GithubHelp home page GithubHelp logo

Comments (10)

HowardHinnant avatar HowardHinnant commented on May 25, 2024

Unfortunately the API of date is pretty much set in stone as it has now been standardized in C++20.

That being said, there are ways to optimize the performance within the current API. Let's start with this crude benchmark for time_zone::to_sys:

#include "date/tz.h"
#include <chrono>
#include <iostream>

using D = std::chrono::system_clock::duration;
auto tz = date::current_zone();

extern date::sys_time<D> tp;

date::sys_time<D>
convert(date::local_time<D> tp_loc)
{
    return tz->to_sys(tp_loc);
}

int
main()
{
    using namespace std::chrono;
    auto tp_start = system_clock::now();
    auto tp_end = tp_start + 1s;
    auto tp_loc = tz->to_local(tp_start);
    std::uint64_t count = 0;
    while (system_clock::now() < tp_end)
    {
        tp = convert(tp_loc);
        tp_loc += 1s;
        ++count;
    }
    auto rate = count / ((tp_end - tp_start) / 1.s);
    std::cout << rate << " conversions / sec\n";
}

date::sys_time<D> tp;

For me, compiled with clang -O3, this yields about 707,000 conversions/sec. This is significantly slower than what you report, but is a good reference point anyway.

If you can make the assumption that every local time has a unique mapping to UTC (i.e. exists and is not ambiguous), then a fairly simple change can be made to convert which will dramatically improve the performance:

date::sys_time<D>
convert(date::local_time<D> tp_loc)
{
    thread_local date::local_info info = tz->get_info(tp_loc);
    date::sys_time<D> tp{tp_loc.time_since_epoch() - info.first.offset};
    if (tp < info.first.begin || tp >= info.first.end)
    {
        info = tz->get_info(tp_loc);
        tp = date::sys_time<D>{tp_loc.time_since_epoch() - info.first.offset};
    }
    return tp;
}

This stores a thread_local local_info initialized by the first local time sent to this function. info.first contains two fields begin and end which are the UTC time points over which this information is known to be accurate. And the information includes the UTC offset. So the conversion is made with the offset, and if the result is not in the range [begin, end), then the local_info is updated, and the conversion is repeated.

For me this increases the performance to about 74.5 million conversions/sec (a speed up of about 100X).

There are a couple of caveats:

  1. If successive calls to convert are not "temporally close" on average, then the performance degrades and will ultimately become worse than the un-optimized convert. This optimization hinges on the guess that the next call to convert will be able to use the same local_info as the last call.
  2. If the local time does not have a unique mapping to UTC (because of a UTC offset change happening in the time zone), then this optimization will silently get the wrong answer. The un-optimized convert would have thrown an exception in this situation. If desired, more complicated logic can be added to protect against this. But more complicated logic will also be slower.

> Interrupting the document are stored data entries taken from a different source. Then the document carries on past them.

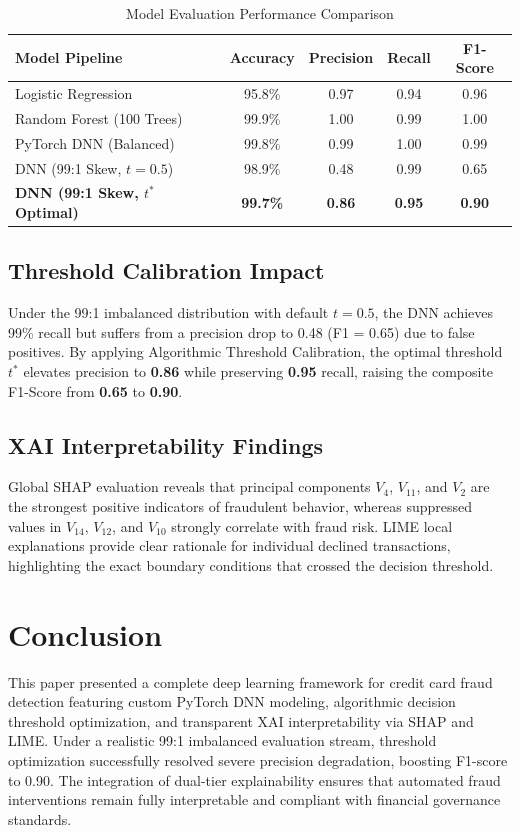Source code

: \documentclass[conference]{IEEEtran}
\begin{document}
\begin{table}[htbp]
\caption{Model Evaluation Performance Comparison}
\label{tab:results}
\centering
\begin{tabular}{lcccc}
\toprule
\textbf{Model Pipeline} & \textbf{Accuracy} & \textbf{Precision} & \textbf{Recall} & \textbf{F1-Score} \\
\midrule
Logistic Regression & 95.8\% & 0.97 & 0.94 & 0.96 \\
Random Forest (100 Trees) & 99.9\% & 1.00 & 0.99 & 1.00 \\
PyTorch DNN (Balanced) & 99.8\% & 0.99 & 1.00 & 0.99 \\
DNN (99:1 Skew, $t=0.5$) & 98.9\% & 0.48 & 0.99 & 0.65 \\
\textbf{DNN (99:1 Skew, $t^*$ Optimal)} & \textbf{99.7\%} & \textbf{0.86} & \textbf{0.95} & \textbf{0.90} \\
\bottomrule
\end{tabular}
\end{table}

\subsection{Threshold Calibration Impact}
Under the 99:1 imbalanced distribution with default $t = 0.5$, the DNN achieves 99\% recall but suffers from a precision drop to 0.48 (F1 = 0.65) due to false positives. By applying Algorithmic Threshold Calibration, the optimal threshold $t^*$ elevates precision to \textbf{0.86} while preserving \textbf{0.95} recall, raising the composite F1-Score from \textbf{0.65} to \textbf{0.90}.

\subsection{XAI Interpretability Findings}
Global SHAP evaluation reveals that principal components $V_4$, $V_{11}$, and $V_2$ are the strongest positive indicators of fraudulent behavior, whereas suppressed values in $V_{14}$, $V_{12}$, and $V_{10}$ strongly correlate with fraud risk. LIME local explanations provide clear rationale for individual declined transactions, highlighting the exact boundary conditions that crossed the decision threshold.

\section{Conclusion}
This paper presented a complete deep learning framework for credit card fraud detection featuring custom PyTorch DNN modeling, algorithmic decision threshold optimization, and transparent XAI interpretability via SHAP and LIME. Under a realistic 99:1 imbalanced evaluation stream, threshold optimization successfully resolved severe precision degradation, boosting F1-score to 0.90. The integration of dual-tier explainability ensures that automated fraud interventions remain fully interpretable and compliant with financial governance standards.
\end{document}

This optimization, if it is acceptable in your application, has the potential to be even faster than the string_view optimization you propose (100X vs 60X).

from date.

zeodtr avatar zeodtr commented on May 25, 2024

@HowardHinnant Thank you for your detailed response.
I apologize for not being specific about my test. it used 40 threads. So, it could be way faster.
Regarding optimization, since my system is a general-purpose OLAP DBMS, it can't make any assumptions.
Here's another idea: given that to_sys() doesn't necessarily require calling get_info() or load_sys_info(), one could introduce another set of internal functions, perhaps 'casually' named get_info_casual() and load_sys_info_casual(), which does not copy abbrev into sys_info.
In my opinion, abbrev is seldom useful beyond display purposes, and considering its high retrieval cost, it would be beneficial if 'casual' versions were available in the standard library.
Thank you.

from date.

HowardHinnant avatar HowardHinnant commented on May 25, 2024

There's something else going on here that I'm not completely understanding. abbrev is typically a 3 or 4 character string. And every implementation of string I'm aware of has a short-string buffer much larger than that. And this would make copying abbrev very fast. There should be no allocation/deallocation. Just a memcpy of 4 to 5 char.

Would you mind telling me what compiler/version you're using? That might be important.

from date.

zeodtr avatar zeodtr commented on May 25, 2024

The compiler version info is as follows:

g++ (GCC) 11.2.1 20220127 (Red Hat 11.2.1-9)
Copyright (C) 2021 Free Software Foundation, Inc.
This is free software; see the source for copying conditions.  There is NO
warranty; not even for MERCHANTABILITY or FITNESS FOR A PARTICULAR PURPOSE.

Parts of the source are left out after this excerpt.